Consider first loudspeaker systems and the spatial impression that can be 
created with them. Without special techniques, common two-channel 
stereophonic setups can only create auditory events on the line connecting 
the loudspeakers. Sound emanating from other directions cannot be 
produced. Logically by using more loudspeakers around the listener, more 
directions can be covered and a more natural spatial impression can be 
created. The most well known multichannel loudspeaker system and layout is 
the 5.1 standard (ITU-R 775-1), which consists of five loudspeakers at 
azimuth angles of 0°, ±30° ja ±110° with respect to each other. Other systems 
with varying number of loudspeakers located at different directions have also 
been proposed. Some existing systems, especially in theaters and sound 
installations, also include loudspeakers at different heights. 

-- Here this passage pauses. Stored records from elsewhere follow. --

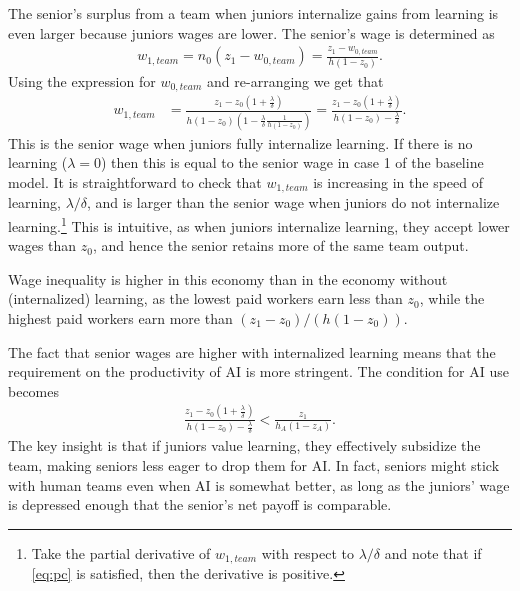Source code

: \documentclass[12pt]{article}
\begin{document}
{The senior's surplus from a team when juniors internalize gains from learning is even larger because juniors wages are lower. The senior's wage is determined as
\begin{align*}
w_{1,team}=n_0(z_1-w_{0,team})=\frac{z_1-w_{0,team}}{h(1-z_0)}.
\end{align*}
Using the expression for $w_{0,team}$ and re-arranging we get that
\begin{align*}
w_{1,team} &= \frac{z_1-z_0(1+\frac{\lambda}{\delta})}{h(1-z_0)(1-\frac{\lambda}{\delta}\frac{1}{h(1-z_0)})}=\frac{z_1-z_0(1+\frac{\lambda}{\delta})}{h(1-z_0)-\frac{\lambda}{\delta}}.
\end{align*}
This is the senior wage when juniors fully internalize learning. If there is no learning ($\lambda=0$) then this is equal to the senior wage in case 1 of the baseline model. It is straightforward to check that $w_{1,team}$ is increasing in the speed of learning, $\lambda/\delta$, and is larger than the senior wage when juniors do not internalize learning.\footnote{Take the partial derivative of $w_{1,team}$ with respect to $\lambda/\delta$ and note that if \eqref{eq:pc} is satisfied, then the derivative is positive.} This is intuitive, as when juniors internalize learning, they accept lower wages than $z_0$, and hence the senior retains more of the same team output.

Wage inequality is higher in this economy than in the economy without (internalized) learning, as the lowest paid workers earn less than $z_0$, while the highest paid workers earn more than $(z_1-z_0)/(h(1-z_0))$.  

The fact that senior wages are higher with internalized learning means that the requirement on the productivity of AI is more stringent. The condition for AI use becomes 
\begin{align*}
\frac{z_1-z_0(1+\frac{\lambda}{\delta})}{h(1-z_0)-\frac{\lambda}{\delta}} < \frac{z_1}{h_A(1-z_A)}.
\end{align*}
The key insight is that if juniors value learning, they effectively subsidize the team, making seniors less eager to drop them for AI. In fact, seniors might stick with human teams even when AI is somewhat better, as long as the
juniors' wage is depressed enough that the senior's net payoff is comparable. 

}
\end{document}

Several different recording methods have been designed for the previously 
mentioned loudspeaker systems, in order to reproduce the spatial impression 
in the listening situation as it would be perceived in the recording environment. 
The ideal way to record spatial sound for a chosen multichannel loudspeaker 
system would be to use the same number of microphones as there are 
loudspeakers. In such a case, the directivity patterns of the microphones 
should also correspond to the loudspeaker layout such that sound from any 
single direction would only be recorded with one, two, or three microphones. 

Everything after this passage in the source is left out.